Die Entgeltgruppenzulage/Besitzstandszulage wird dem Tabellenentgelt hinzugerechnet und der Unterschiedbetrag ermittelt. Ist der Unterschiedsbetrag kleiner als der Garantiebetrag, besteht Anspruch auf den Garantiebetrag. Ein zusätzlicher Anspruch auf die Entgeltgruppenzulage/Besitzstandszulage ergibt sich nicht.
Nein - kein Anspruch auf eine zu zahlende Zulage ... genau das meinte ich aber... er erhält aufgrund des negativen Unterschiedbetrags die 180€ auf sein jetziges Tabellenentgelt+Zulage.
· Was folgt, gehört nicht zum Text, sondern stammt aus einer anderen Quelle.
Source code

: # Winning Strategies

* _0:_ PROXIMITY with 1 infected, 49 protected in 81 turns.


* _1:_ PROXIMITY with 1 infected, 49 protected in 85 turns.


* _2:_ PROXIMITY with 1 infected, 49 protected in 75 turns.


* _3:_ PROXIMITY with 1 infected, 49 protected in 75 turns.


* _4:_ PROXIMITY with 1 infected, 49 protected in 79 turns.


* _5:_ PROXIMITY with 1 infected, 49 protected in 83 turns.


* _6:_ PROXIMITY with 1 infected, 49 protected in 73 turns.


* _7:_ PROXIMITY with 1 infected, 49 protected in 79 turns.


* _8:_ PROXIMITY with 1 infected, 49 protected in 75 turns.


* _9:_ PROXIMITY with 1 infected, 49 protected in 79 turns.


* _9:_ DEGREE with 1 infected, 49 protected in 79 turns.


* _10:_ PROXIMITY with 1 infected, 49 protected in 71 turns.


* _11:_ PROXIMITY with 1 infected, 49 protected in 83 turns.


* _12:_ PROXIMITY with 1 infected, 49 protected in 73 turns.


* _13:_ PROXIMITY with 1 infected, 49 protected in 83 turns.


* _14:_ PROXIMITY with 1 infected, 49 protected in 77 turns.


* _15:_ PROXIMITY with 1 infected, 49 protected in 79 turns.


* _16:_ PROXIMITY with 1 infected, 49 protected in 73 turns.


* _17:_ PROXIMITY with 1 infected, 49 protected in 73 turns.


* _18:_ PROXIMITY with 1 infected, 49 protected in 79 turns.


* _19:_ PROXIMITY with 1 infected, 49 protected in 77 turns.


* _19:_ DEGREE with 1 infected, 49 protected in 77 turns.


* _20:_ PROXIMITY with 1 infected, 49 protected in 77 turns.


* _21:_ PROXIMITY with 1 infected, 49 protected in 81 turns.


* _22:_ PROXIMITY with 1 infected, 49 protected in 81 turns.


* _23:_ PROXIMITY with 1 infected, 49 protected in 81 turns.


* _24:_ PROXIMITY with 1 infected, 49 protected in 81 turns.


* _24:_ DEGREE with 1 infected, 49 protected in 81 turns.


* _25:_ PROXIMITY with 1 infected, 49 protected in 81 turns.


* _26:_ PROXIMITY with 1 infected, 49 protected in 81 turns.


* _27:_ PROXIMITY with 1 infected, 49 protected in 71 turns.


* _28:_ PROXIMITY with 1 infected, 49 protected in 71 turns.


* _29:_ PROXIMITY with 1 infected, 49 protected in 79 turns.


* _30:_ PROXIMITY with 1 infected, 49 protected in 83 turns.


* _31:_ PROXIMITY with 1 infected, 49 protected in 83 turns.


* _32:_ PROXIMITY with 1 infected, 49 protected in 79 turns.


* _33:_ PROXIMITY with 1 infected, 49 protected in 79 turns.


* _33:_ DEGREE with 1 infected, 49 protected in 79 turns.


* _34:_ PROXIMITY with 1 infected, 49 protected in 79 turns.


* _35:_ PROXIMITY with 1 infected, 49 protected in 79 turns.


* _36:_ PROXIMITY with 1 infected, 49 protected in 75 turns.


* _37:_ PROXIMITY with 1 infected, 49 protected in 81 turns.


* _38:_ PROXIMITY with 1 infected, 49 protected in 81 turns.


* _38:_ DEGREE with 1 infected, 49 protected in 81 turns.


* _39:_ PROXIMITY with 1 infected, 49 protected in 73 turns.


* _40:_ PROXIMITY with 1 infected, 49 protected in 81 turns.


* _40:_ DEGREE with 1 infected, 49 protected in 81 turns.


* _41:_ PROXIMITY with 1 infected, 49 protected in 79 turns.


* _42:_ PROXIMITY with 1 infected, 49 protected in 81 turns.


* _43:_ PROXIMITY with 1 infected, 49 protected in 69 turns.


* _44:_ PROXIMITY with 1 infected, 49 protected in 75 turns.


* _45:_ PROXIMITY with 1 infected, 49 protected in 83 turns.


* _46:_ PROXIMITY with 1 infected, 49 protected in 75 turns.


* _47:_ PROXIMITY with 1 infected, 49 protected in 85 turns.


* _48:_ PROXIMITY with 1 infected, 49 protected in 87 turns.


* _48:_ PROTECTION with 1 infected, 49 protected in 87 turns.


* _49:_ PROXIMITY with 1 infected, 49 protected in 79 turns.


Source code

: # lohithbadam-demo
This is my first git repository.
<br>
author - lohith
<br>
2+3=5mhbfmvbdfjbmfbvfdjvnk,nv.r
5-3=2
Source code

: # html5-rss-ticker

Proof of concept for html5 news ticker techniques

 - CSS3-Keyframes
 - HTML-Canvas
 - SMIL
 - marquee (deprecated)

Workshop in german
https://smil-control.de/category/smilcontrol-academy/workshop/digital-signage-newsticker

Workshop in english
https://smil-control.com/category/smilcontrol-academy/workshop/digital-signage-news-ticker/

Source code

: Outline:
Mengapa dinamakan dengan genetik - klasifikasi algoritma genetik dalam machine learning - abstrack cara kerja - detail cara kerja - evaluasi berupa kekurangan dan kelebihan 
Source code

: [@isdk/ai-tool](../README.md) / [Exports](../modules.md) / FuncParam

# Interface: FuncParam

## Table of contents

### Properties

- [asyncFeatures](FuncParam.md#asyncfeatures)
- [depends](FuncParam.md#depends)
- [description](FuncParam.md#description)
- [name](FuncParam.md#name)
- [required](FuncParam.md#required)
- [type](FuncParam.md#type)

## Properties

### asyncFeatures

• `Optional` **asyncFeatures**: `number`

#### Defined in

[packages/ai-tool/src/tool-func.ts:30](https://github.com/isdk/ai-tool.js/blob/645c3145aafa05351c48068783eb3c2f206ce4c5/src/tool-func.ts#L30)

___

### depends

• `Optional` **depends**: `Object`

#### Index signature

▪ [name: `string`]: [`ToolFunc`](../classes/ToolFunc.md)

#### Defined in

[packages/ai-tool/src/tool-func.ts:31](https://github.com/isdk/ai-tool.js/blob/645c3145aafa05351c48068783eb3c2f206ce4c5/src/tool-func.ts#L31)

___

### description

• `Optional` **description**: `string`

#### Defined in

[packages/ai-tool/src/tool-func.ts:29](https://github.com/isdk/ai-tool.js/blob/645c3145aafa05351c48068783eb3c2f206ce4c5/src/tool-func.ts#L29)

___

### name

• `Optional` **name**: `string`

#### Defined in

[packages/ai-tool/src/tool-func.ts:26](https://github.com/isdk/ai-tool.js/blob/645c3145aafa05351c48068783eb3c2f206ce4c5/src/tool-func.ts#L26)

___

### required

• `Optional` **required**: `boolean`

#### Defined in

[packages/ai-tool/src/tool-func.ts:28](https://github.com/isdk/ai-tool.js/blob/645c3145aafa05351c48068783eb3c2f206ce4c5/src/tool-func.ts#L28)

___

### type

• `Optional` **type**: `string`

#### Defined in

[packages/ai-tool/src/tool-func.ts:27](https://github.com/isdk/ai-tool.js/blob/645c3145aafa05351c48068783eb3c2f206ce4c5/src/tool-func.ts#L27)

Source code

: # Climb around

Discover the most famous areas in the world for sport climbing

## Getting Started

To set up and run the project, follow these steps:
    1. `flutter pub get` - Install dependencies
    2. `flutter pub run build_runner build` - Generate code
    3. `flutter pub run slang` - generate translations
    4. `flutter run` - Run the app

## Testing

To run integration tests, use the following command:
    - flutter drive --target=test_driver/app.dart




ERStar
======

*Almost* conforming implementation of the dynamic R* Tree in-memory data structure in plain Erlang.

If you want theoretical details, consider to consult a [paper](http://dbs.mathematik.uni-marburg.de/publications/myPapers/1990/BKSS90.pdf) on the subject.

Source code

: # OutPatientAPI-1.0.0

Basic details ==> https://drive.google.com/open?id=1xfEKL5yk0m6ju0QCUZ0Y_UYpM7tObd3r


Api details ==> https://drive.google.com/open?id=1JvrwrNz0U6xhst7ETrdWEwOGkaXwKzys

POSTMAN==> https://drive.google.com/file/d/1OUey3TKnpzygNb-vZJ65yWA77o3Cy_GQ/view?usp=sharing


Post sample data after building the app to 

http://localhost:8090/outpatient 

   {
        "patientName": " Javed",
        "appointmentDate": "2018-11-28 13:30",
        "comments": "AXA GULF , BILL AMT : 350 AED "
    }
Also 180€ mehr als jetzt.

Eben, er erhält sein jetziges Tabellenentgelt plus Garantiebetrag, nicht sein jetziges Entgelt (Tabellenentgelt plus Zulage) plus Garantiebetrag.
Das sieht die Kommentierung wohl anders ... aber ich glaube das hatten wir schon mal ;-)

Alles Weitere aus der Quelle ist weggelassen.